▶ [TASK GOAL]: Line by line, please look for the word "gravity" in the following records, then copy each line you find it in.

▶ [DATA SHOWN]:
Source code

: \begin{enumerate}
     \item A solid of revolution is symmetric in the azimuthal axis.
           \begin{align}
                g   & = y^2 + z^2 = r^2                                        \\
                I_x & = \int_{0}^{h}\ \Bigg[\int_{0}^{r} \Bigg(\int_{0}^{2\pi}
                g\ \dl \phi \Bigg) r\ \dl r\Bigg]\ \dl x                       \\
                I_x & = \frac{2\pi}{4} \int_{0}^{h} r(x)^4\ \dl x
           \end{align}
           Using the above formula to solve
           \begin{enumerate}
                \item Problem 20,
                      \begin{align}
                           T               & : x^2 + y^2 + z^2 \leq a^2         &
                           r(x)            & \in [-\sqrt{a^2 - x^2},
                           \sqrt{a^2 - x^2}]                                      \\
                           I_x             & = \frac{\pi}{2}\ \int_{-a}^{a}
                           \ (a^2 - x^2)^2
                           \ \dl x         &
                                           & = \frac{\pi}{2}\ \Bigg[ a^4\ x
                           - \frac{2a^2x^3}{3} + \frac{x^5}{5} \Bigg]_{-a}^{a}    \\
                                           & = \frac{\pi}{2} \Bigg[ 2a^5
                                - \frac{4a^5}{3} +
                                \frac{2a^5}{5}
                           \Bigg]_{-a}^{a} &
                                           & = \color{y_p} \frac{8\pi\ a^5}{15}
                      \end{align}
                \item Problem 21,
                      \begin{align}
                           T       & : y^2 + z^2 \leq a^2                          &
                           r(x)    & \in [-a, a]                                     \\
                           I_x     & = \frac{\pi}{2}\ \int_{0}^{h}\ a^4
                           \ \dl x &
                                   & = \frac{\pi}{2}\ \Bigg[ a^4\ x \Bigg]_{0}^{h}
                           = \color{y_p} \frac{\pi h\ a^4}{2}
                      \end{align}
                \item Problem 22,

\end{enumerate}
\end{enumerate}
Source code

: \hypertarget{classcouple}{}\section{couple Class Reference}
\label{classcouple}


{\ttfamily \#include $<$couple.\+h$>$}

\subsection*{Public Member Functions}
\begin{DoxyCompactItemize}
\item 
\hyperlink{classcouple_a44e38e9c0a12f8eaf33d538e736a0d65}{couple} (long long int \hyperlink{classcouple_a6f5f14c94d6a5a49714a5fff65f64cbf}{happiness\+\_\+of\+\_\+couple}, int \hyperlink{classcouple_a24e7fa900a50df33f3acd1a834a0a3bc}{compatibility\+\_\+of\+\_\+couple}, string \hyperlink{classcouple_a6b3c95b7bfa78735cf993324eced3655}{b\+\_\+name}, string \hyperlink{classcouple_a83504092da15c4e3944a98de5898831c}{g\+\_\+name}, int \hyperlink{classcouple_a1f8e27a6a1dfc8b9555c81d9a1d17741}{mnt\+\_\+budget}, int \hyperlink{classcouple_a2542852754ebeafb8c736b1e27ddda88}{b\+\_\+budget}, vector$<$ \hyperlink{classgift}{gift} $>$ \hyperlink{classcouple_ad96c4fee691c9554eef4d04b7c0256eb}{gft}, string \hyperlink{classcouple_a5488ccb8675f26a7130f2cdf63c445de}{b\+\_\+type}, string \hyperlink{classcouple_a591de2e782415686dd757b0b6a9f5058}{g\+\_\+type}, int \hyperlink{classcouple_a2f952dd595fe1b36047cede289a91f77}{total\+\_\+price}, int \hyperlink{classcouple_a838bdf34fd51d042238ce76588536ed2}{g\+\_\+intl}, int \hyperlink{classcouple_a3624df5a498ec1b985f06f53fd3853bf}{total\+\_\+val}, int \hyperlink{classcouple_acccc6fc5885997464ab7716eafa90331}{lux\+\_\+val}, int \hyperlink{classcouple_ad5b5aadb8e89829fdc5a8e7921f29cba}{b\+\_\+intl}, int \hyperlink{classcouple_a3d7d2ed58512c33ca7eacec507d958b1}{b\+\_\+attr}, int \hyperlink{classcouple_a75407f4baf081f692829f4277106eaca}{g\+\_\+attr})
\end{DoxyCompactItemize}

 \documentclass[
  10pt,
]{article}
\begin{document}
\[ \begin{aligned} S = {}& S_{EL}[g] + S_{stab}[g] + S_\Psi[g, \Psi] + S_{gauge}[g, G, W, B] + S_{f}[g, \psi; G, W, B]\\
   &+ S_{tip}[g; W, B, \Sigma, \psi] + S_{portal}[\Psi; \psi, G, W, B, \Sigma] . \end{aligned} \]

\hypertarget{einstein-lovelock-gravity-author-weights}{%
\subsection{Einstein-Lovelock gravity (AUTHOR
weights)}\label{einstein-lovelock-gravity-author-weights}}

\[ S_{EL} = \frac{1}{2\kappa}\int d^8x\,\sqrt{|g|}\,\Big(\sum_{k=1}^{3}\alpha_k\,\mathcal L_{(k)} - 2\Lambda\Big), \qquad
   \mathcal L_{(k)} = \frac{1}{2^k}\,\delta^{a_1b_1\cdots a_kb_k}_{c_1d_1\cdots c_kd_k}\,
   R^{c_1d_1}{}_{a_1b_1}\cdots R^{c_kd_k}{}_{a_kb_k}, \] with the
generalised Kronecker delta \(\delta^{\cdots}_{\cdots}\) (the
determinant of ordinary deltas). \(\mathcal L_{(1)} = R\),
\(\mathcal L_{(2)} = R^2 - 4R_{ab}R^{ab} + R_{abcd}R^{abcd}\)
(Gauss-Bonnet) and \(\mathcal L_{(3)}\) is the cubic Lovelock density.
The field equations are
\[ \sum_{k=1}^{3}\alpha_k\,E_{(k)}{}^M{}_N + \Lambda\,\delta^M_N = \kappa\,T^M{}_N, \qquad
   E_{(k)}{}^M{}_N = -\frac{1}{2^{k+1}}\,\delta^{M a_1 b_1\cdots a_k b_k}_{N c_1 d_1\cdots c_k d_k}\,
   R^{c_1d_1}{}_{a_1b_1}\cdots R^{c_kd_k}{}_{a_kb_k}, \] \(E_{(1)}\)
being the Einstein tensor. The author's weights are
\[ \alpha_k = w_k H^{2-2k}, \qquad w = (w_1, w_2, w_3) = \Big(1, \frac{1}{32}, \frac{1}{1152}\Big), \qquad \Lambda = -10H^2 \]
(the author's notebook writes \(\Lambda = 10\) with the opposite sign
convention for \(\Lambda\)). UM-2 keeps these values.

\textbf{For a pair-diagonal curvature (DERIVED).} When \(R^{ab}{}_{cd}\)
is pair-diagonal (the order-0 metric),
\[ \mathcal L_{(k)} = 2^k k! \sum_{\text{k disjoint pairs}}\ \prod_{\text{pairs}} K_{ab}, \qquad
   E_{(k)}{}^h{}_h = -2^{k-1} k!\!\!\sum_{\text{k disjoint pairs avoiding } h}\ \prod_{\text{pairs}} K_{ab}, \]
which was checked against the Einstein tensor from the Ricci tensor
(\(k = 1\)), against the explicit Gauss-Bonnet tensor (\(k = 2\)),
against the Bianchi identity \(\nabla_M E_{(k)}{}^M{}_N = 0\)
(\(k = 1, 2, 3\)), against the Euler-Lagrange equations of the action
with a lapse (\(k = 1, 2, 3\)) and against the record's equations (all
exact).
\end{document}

▶ [RESULT OF THIS TASK]:
\hypertarget{einstein-lovelock-gravity-author-weights}{%
\subsection{Einstein-Lovelock gravity (AUTHOR
weights)}\label{einstein-lovelock-gravity-author-weights}}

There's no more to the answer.